PSC motor behavior when changing run capacitor value.

[xchcui]

Hi.

I was browsing and read alot of articles and forums around the web
and i didn't find a full explanation about the behavior of the current
and the voltage in the PSC motor.
Here are two situations that i would like to understand(and please,
correct me if i wrong about something).
1)if i will connect an higher value capacitor than the original rated,
the impedance in the series capacitor-start winding branch will be lower,so
i assume that the current and the torque,when the motor will be turn-on,will be higher
by using this higher value cap and the current will be also higher(of course,
compare to the original cap value)during the normal operation of the motor.
In that case,what will happen in the main winding?
Does the current will be the same/higher/lower,when we start the motor?
Does the current will be the same/higher/lower,during the normal operation of the motor?
2)In the other hand,if i will connect a lower value capacitor than the original rated,the impedance
in the series capacitor-start winding branch will be higher,so i assume,that the
current and the torque,when the motor will be turn-on,will be lower and
the current will be lower,also,during the normal operation of the motor.(along the start winding).
As in the first question:what will happen in the main winding?
Does the current will be the same/higher/lower,when we start the motor?
Does the current will be the same/higher/lower,during the normal operation of the motor?

Thanks in advance.

 

[waross]

First effect:
Within reason, increasing the capacitor value will probably increase the starting torque. There may be exceptions, it depends on the motor design.
Increasing the capacitor value will probably increase the running torque. There may be exceptions, it depends on the motor design.
Second effect:
Changing the value of the capacitor may upset the division of current between the windings. At rated load, one winding may be overloaded even though the motor is not nominally overloaded.
Added thoughts:
The OEM installed capacitor may not be the optimum value.
Motors seldom run at exactly 100% of their rated load. At less than full load you may be able to overload one winding slightly without motor burnout.

Anecdote:
Years ago I was faced with the challenge of opening and closing two large and heavy steel, rolling garage doors.
3/4 HP openers were ordered. 1/2 HP openers were supplied.
Note; These were capacitor start motors and the capacitor is only in circuit during starting but the capacitor action during starting is similar to a PSC motor.
The 1/2 HP motors did not have enough breakaway torque to start the doors moving. If we started the doors moving by nudging them with a pry bar just as the motor was energized, the motors could easily overcome the rolling friction and running current was much less than full load current.
We doubled the value of the starting capacitors and the motors easily developed enough torque to overcome the breakaway friction and the gates have been working well for years now.

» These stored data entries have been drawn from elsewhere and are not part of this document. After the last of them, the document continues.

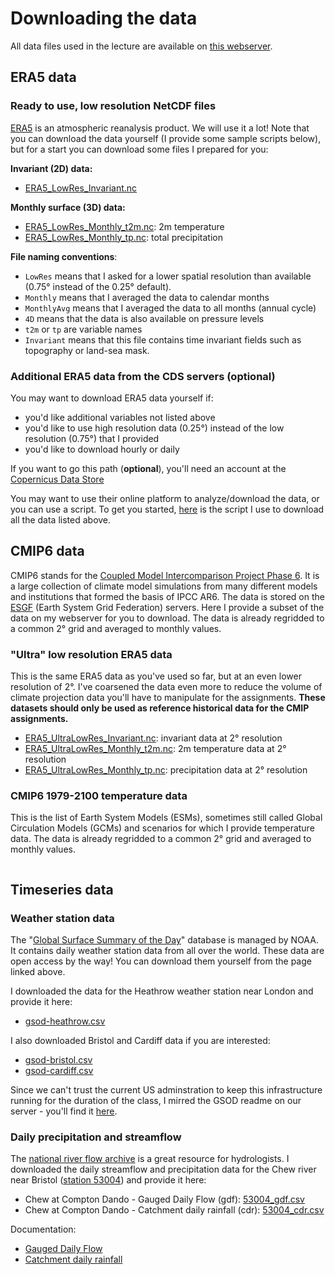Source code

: # Downloading the data

All data files used in the lecture are available on [this webserver](https://cluster.klima.uni-bremen.de/~fmaussion/teaching/qcr/).

## ERA5 data

### Ready to use, low resolution NetCDF files

[ERA5](https://www.ecmwf.int/en/forecasts/dataset/ecmwf-reanalysis-v5) is an atmospheric reanalysis product. We will use it a lot! Note that you can download the data yourself (I provide some sample scripts below), but for a start you can download some files I prepared for you:

**Invariant (2D) data:**
- [ERA5_LowRes_Invariant.nc](https://cluster.klima.uni-bremen.de/~fmaussion/teaching/qcr/ERA5_LowRes_Invariant.nc)

**Monthly surface (3D) data:**

- [ERA5_LowRes_Monthly_t2m.nc](https://cluster.klima.uni-bremen.de/~fmaussion/teaching/qcr/ERA5_LowRes_Monthly_t2m.nc): 2m temperature
- [ERA5_LowRes_Monthly_tp.nc](https://cluster.klima.uni-bremen.de/~fmaussion/teaching/qcr/ERA5_LowRes_Monthly_tp.nc): total precipitation

**File naming conventions**:

- `LowRes` means that I asked for a lower spatial resolution than available (0.75° instead of the 0.25° default).
- `Monthly` means that I averaged the data to calendar months
- `MonthlyAvg` means that I averaged the data to all months (annual cycle)
- `4D` means that the data is also available on pressure levels
- `t2m` or `tp` are variable names
- `Invariant` means that this file contains time invariant fields such as topography or land-sea mask.

### Additional ERA5 data from the CDS servers (optional)

You may want to download ERA5 data yourself if:

- you'd like additional variables not listed above
- you'd like to use high resolution data (0.25°) instead of the low resolution (0.75°) that I provided
- you'd like to download hourly or daily

If you want to go this path (**optional**), you'll need an account at the [Copernicus Data Store](https://cds.climate.copernicus.eu)

You may want to use their online platform to analyze/download the data, or you can use a script. To get you started, [here](https://nbviewer.org/urls/cluster.klima.uni-bremen.de/~fmaussion/teaching/qcr/download_era5.ipynb) is the script I use to download all the data listed above.

## CMIP6 data

CMIP6 stands for the [Coupled Model Intercomparison Project Phase 6](https://pcmdi.llnl.gov/CMIP6/). It is a large collection of climate model simulations from many different models and institutions that formed the basis of IPCC AR6. The data is stored on the [ESGF](https://esgf-node.llnl.gov/projects/cmip6/) (Earth System Grid Federation) servers. Here I provide a subset of the data on my webserver for you to download. The data is already regridded to a common 2° grid and averaged to monthly values.

### "Ultra" low resolution ERA5 data

This is the same ERA5 data as you've used so far, but at an even lower resolution of 2°. I've coarsened the data even more to reduce the volume of climate projection data you'll have to manipulate for the assignments. **These datasets should only be used as reference historical data for the CMIP assignments.**

- [ERA5_UltraLowRes_Invariant.nc](https://cluster.klima.uni-bremen.de/~fmaussion/teaching/qcr/ERA5_UltraLowRes_Invariant.nc): invariant data at 2° resolution
- [ERA5_UltraLowRes_Monthly_t2m.nc](https://cluster.klima.uni-bremen.de/~fmaussion/teaching/qcr/ERA5_UltraLowRes_Monthly_t2m.nc): 2m temperature data at 2° resolution
- [ERA5_UltraLowRes_Monthly_tp.nc](https://cluster.klima.uni-bremen.de/~fmaussion/teaching/qcr/ERA5_UltraLowRes_Monthly_tp.nc): precipitation data at 2° resolution

### CMIP6 1979-2100 temperature data

This is the list of Earth System Models (ESMs), sometimes still called Global Circulation Models (GCMs) and scenarios for which I provide temperature data. The data is already regridded to a common 2° grid and averaged to monthly values.

```{include} cmip6-list.md
```

## Timeseries data

### Weather station data

The "[Global Surface Summary of the Day](https://www.ncei.noaa.gov/access/metadata/landing-page/bin/iso?id=gov.noaa.ncdc:C00516)"
database is managed by NOAA. It contains daily weather station data from all over the world.
These data are open access by the way! You can download them yourself from the page linked above.

I downloaded the data for the Heathrow weather station near London and provide it here:
- [gsod-heathrow.csv](https://cluster.klima.uni-bremen.de/~fmaussion/teaching/qcr/csv/gsod-heathrow.csv)

I also downloaded Bristol and Cardiff data if you are interested:

- [gsod-bristol.csv](https://cluster.klima.uni-bremen.de/~fmaussion/teaching/qcr/csv/gsod-bristol.csv)
- [gsod-cardiff.csv](https://cluster.klima.uni-bremen.de/~fmaussion/teaching/qcr/csv/gsod-cardiff.csv)

Since we can't trust the current US adminstration to keep this infrastructure
running for the duration of the class, I mirred the GSOD readme on our server -
you'll find it [here](https://cluster.klima.uni-bremen.de/~fmaussion/teaching/qcr/csv/readme.txt).

### Daily precipitation and streamflow

The [national river flow archive](https://nrfa.ceh.ac.uk) is a great resource for hydrologists. I downloaded the daily streamflow and precipitation data for the Chew river near Bristol ([station 53004](https://nrfa.ceh.ac.uk/data/station/meanflow/53004)) and provide it here:

- Chew at Compton Dando - Gauged Daily Flow (gdf): [53004_gdf.csv](https://cluster.klima.uni-bremen.de/~fmaussion/teaching/qcr/csv/53004_gdf.csv)
- Chew at Compton Dando - Catchment daily rainfall (cdr): [53004_cdr.csv](https://cluster.klima.uni-bremen.de/~fmaussion/teaching/qcr/csv/53004_cdr.csv)

Documentation:

- [Gauged Daily Flow](https://nrfa.ceh.ac.uk/gauged-daily-flow-data)
- [Catchment daily rainfall](https://nrfa.ceh.ac.uk/catchment-rainfall)
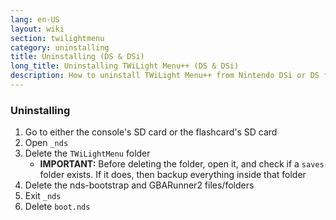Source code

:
 ```yaml
---
lang: en-US
layout: wiki
section: twilightmenu
category: uninstalling
title: Uninstalling (DS & DSi)
long_title: Uninstalling TWiLight Menu++ (DS & DSi)
description: How to uninstall TWiLight Menu++ from Nintendo DSi or DS flashcard
---
```


### Uninstalling
1. Go to either the console's SD card or the flashcard's SD card
1. Open `_nds`
1. Delete the `TWiLightMenu` folder
    - **IMPORTANT:** Before deleting the folder, open it, and check if a `saves` folder exists. If it does, then backup everything inside that folder
1. Delete the nds-bootstrap and GBARunner2 files/folders
1. Exit `_nds`
1. Delete `boot.nds`
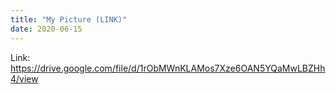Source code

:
 ```yaml
---
title: "My Picture (LINK)"
date: 2020-06-15
---
```


 Link: https://drive.google.com/file/d/1rObMWnKLAMos7Xze6OAN5YQaMwLBZHh4/view

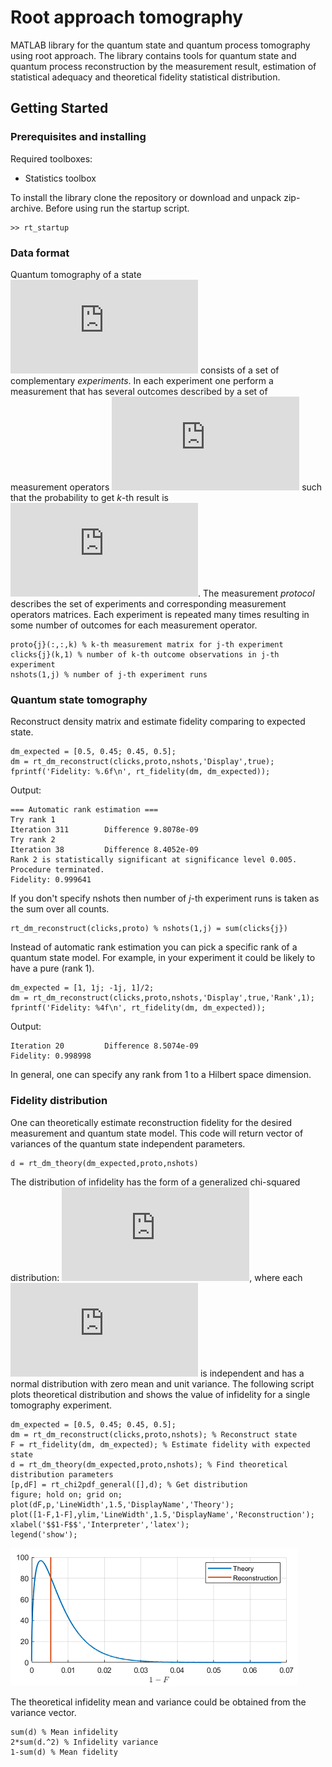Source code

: # Root approach tomography

MATLAB library for the quantum state and quantum process tomography using root approach. The library contains tools for quantum state and quantum process reconstruction by the measurement result, estimation of statistical adequacy and theoretical fidelity statistical distribution.

## Getting Started

### Prerequisites and installing

Required toolboxes:
* Statistics toolbox

To install the library clone the repository or download and unpack zip-archive. Before using run the startup script.

```
>> rt_startup
```

### Data format

Quantum tomography of a state ![rho](https://latex.codecogs.com/svg.latex?%5Crho) consists of a set of complementary _experiments_. In each experiment one perform a measurement that has several outcomes described by a set of measurement operators ![M_k](https://latex.codecogs.com/svg.latex?M_k) such that the probability to  get _k_-th result is ![p_k](https://latex.codecogs.com/svg.latex?p_k%3D%5Ctext%7BTr%7D%28%5Crho%20M_k%29). The measurement _protocol_ describes the set of experiments and corresponding measurement operators matrices. Each experiment is repeated many times resulting in some number of outcomes for each measurement operator.
```
proto{j}(:,:,k) % k-th measurement matrix for j-th experiment
clicks{j}(k,1) % number of k-th outcome observations in j-th experiment
nshots(1,j) % number of j-th experiment runs
```

### Quantum state tomography
Reconstruct density matrix and estimate fidelity comparing to expected state.
```
dm_expected = [0.5, 0.45; 0.45, 0.5];
dm = rt_dm_reconstruct(clicks,proto,nshots,'Display',true);
fprintf('Fidelity: %.6f\n', rt_fidelity(dm, dm_expected));
```
Output:
```
=== Automatic rank estimation ===
Try rank 1
Iteration 311 		 Difference 9.8078e-09
Try rank 2
Iteration 38 		 Difference 8.4052e-09
Rank 2 is statistically significant at significance level 0.005. Procedure terminated.
Fidelity: 0.999641
```
If you don't specify nshots then number of _j_-th experiment runs is taken as the sum over all counts.
```
rt_dm_reconstruct(clicks,proto) % nshots(1,j) = sum(clicks{j})
```
Instead of automatic rank estimation you can pick a specific rank of a quantum state model. For example, in your experiment it could be likely to have a pure (rank 1).
```
dm_expected = [1, 1j; -1j, 1]/2;
dm = rt_dm_reconstruct(clicks,proto,nshots,'Display',true,'Rank',1);
fprintf('Fidelity: %4f\n', rt_fidelity(dm, dm_expected));
```
Output:
```
Iteration 20 		 Difference 8.5074e-09
Fidelity: 0.998998
```
In general, one can specify any rank from 1 to a Hilbert space dimension.

### Fidelity distribution

One can theoretically estimate reconstruction fidelity for the desired measurement and quantum state model. This code will return vector of variances of the quantum state independent parameters.
```
d = rt_dm_theory(dm_expected,proto,nshots)
```
The distribution of infidelity has the form of a generalized chi-squared distribution: ![1-F](https://latex.codecogs.com/svg.latex?%5Cinline%201-F%20%5Csim%20%5Csum_j%7Bd_j%20%5Cxi_j%5E2%7D),  where each ![xi_j](https://latex.codecogs.com/svg.latex?%5Cxi_j) is independent and has a normal distribution with zero mean and unit variance. The following script plots theoretical distribution and shows the value of infidelity for a single tomography experiment.

```
dm_expected = [0.5, 0.45; 0.45, 0.5];
dm = rt_dm_reconstruct(clicks,proto,nshots); % Reconstruct state
F = rt_fidelity(dm, dm_expected); % Estimate fidelity with expected state
d = rt_dm_theory(dm_expected,proto,nshots); % Find theoretical distribution parameters
[p,dF] = rt_chi2pdf_general([],d); % Get distribution
figure; hold on; grid on;
plot(dF,p,'LineWidth',1.5,'DisplayName','Theory');
plot([1-F,1-F],ylim,'LineWidth',1.5,'DisplayName','Reconstruction');
xlabel('$$1-F$$','Interpreter','latex');
legend('show');
```
![Theoretical distribution and reconstruction result](Examples/infiddistr.png)

The theoretical infidelity mean and variance could be obtained from the variance vector.
```
sum(d) % Mean infidelity
2*sum(d.^2) % Infidelity variance
1-sum(d) % Mean fidelity
```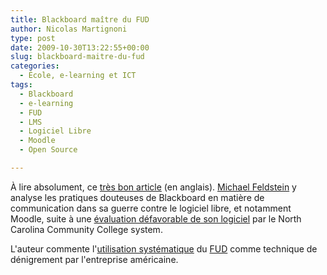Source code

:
 ```yaml
---
title: Blackboard maître du FUD
author: Nicolas Martignoni
type: post
date: 2009-10-30T13:22:55+00:00
slug: blackboard-maitre-du-fud
categories:
  - École, e-learning et ICT
tags:
  - Blackboard
  - e-learning
  - FUD
  - LMS
  - Logiciel Libre
  - Moodle
  - Open Source

---
```

À lire absolument, ce [très bon article][1] (en anglais). [Michael Feldstein][2] y analyse les pratiques douteuses de Blackboard en matière de communication dans sa guerre contre le logiciel libre, et notamment Moodle, suite à une [évaluation défavorable de son logiciel][3] par le North Carolina Community College system.

L'auteur commente l'[utilisation systématique][4] du [FUD][5] comme technique de dénigrement par l'entreprise américaine.

 [1]: http://mfeldstein.com/blackboards-response-to-open-source-fear-uncertainty-doubt/
 [2]: http://mfeldstein.com/
 [3]: http://oscmoodlereport.files.wordpress.com/2009/08/osc_full_report.pdf
 [4]: http://oscmoodlereport.files.wordpress.com/2009/10/ncccs-and-blackboard-report-october-2009.pdf
 [5]: https://fr.wikipedia.org/wiki/FUD

<!--more-->
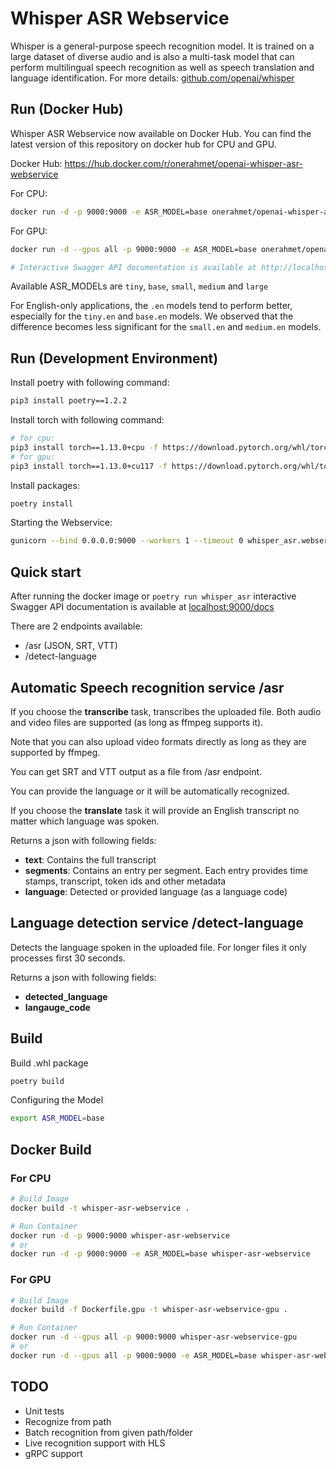 # Whisper ASR Webservice

Whisper is a general-purpose speech recognition model. It is trained on a large dataset of diverse audio and is also a multi-task model that can perform multilingual speech recognition as well as speech translation and language identification. For more details: [github.com/openai/whisper](https://github.com/openai/whisper/)

## Run (Docker Hub)
Whisper ASR Webservice now available on Docker Hub. You can find the latest version of this repository on docker hub for CPU and GPU.

Docker Hub: https://hub.docker.com/r/onerahmet/openai-whisper-asr-webservice

For CPU:
```sh
docker run -d -p 9000:9000 -e ASR_MODEL=base onerahmet/openai-whisper-asr-webservice:latest
```

For GPU:
```sh
docker run -d --gpus all -p 9000:9000 -e ASR_MODEL=base onerahmet/openai-whisper-asr-webservice:latest-gpu
```
```sh
# Interactive Swagger API documentation is available at http://localhost:9000/docs
```
Available ASR_MODELs are `tiny`, `base`, `small`, `medium` and `large`

For English-only applications, the `.en` models tend to perform better, especially for the `tiny.en` and `base.en` models. We observed that the difference becomes less significant for the `small.en` and `medium.en` models.

## Run (Development Environment)

Install poetry with following command:
```sh
pip3 install poetry==1.2.2
```
Install torch with following command:

```sh
# for cpu:
pip3 install torch==1.13.0+cpu -f https://download.pytorch.org/whl/torch
# for gpu:
pip3 install torch==1.13.0+cu117 -f https://download.pytorch.org/whl/torch
```

Install packages:
```sh
poetry install
```

Starting the Webservice:
```sh
gunicorn --bind 0.0.0.0:9000 --workers 1 --timeout 0 whisper_asr.webservice:app -k uvicorn.workers.UvicornWorker
```

## Quick start

After running the docker image or `poetry run whisper_asr` interactive Swagger API documentation is available at [localhost:9000/docs](http://localhost:9000/docs)

There are 2 endpoints available: 
- /asr (JSON, SRT, VTT)
- /detect-language


## Automatic Speech recognition service /asr

If you choose the **transcribe** task, transcribes the uploaded file. Both audio and video files are supported (as long as ffmpeg supports it).

Note that you can also upload video formats directly as long as they are supported by ffmpeg.

You can get SRT and VTT output as a file from /asr endpoint.

You can provide the language or it will be automatically recognized. 

If you choose the **translate** task it will provide an English transcript no matter which language was spoken.

Returns a json with following fields:
- **text**: Contains the full transcript
- **segments**: Contains an entry per segment. Each entry  provides time stamps, transcript, token ids and other metadata
- **language**: Detected or provided language (as a language code)

## Language detection service /detect-language

Detects the language spoken in the uploaded file. For longer files it only processes first 30 seconds.

Returns a json with following fields:
- **detected_language**
- **langauge_code**

## Build

Build .whl package
```sh
poetry build
```

Configuring the Model
```sh
export ASR_MODEL=base
```

## Docker Build
### For CPU
```sh
# Build Image
docker build -t whisper-asr-webservice .

# Run Container
docker run -d -p 9000:9000 whisper-asr-webservice
# or
docker run -d -p 9000:9000 -e ASR_MODEL=base whisper-asr-webservice
```

### For GPU
```sh
# Build Image
docker build -f Dockerfile.gpu -t whisper-asr-webservice-gpu .

# Run Container
docker run -d --gpus all -p 9000:9000 whisper-asr-webservice-gpu
# or
docker run -d --gpus all -p 9000:9000 -e ASR_MODEL=base whisper-asr-webservice-gpu
```

## TODO

* Unit tests
* Recognize from path
* Batch recognition from given path/folder
* Live recognition support with HLS
* gRPC support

The relationships between the torque developed by each winding, and the current in each winding are interacting with each other and as the speed increases from locked rotor and the slip frequency drops, the current sharing between the windings may be changing.
The answer to your question may be more grey scale than black and white.

Bill
--------------------
"Why not the best?"
Jimmy Carter

 

[jraef]

Bill is right, messing with the cap rating will change the starting torque, but affect the running efficiency. I've heard tales of someone doubling the capacitance and getting 200% torque, but dropping the running efficiency to just 18%! There is basically a compromise in the design of a PSC motor between starting torque and running efficiency, but is done to increase reliability by eliminating the need for a centrifugal switch (or Potential Relay) to take out the Start capacitor. So there are still two caps, but they are in the circuit the entire time. Messing with the Start cap can get you in trouble really fast.

If you need more starting torque, change to a Cap Start Induction Run (CSIR) or Cap Start Cap Run motor (CSCR) which will have the centrifugal switch. CSIR is the highest starting torque, but low efficieny, CSCR has slightly less starting torque by better efficiency. PSC compromises both aspects.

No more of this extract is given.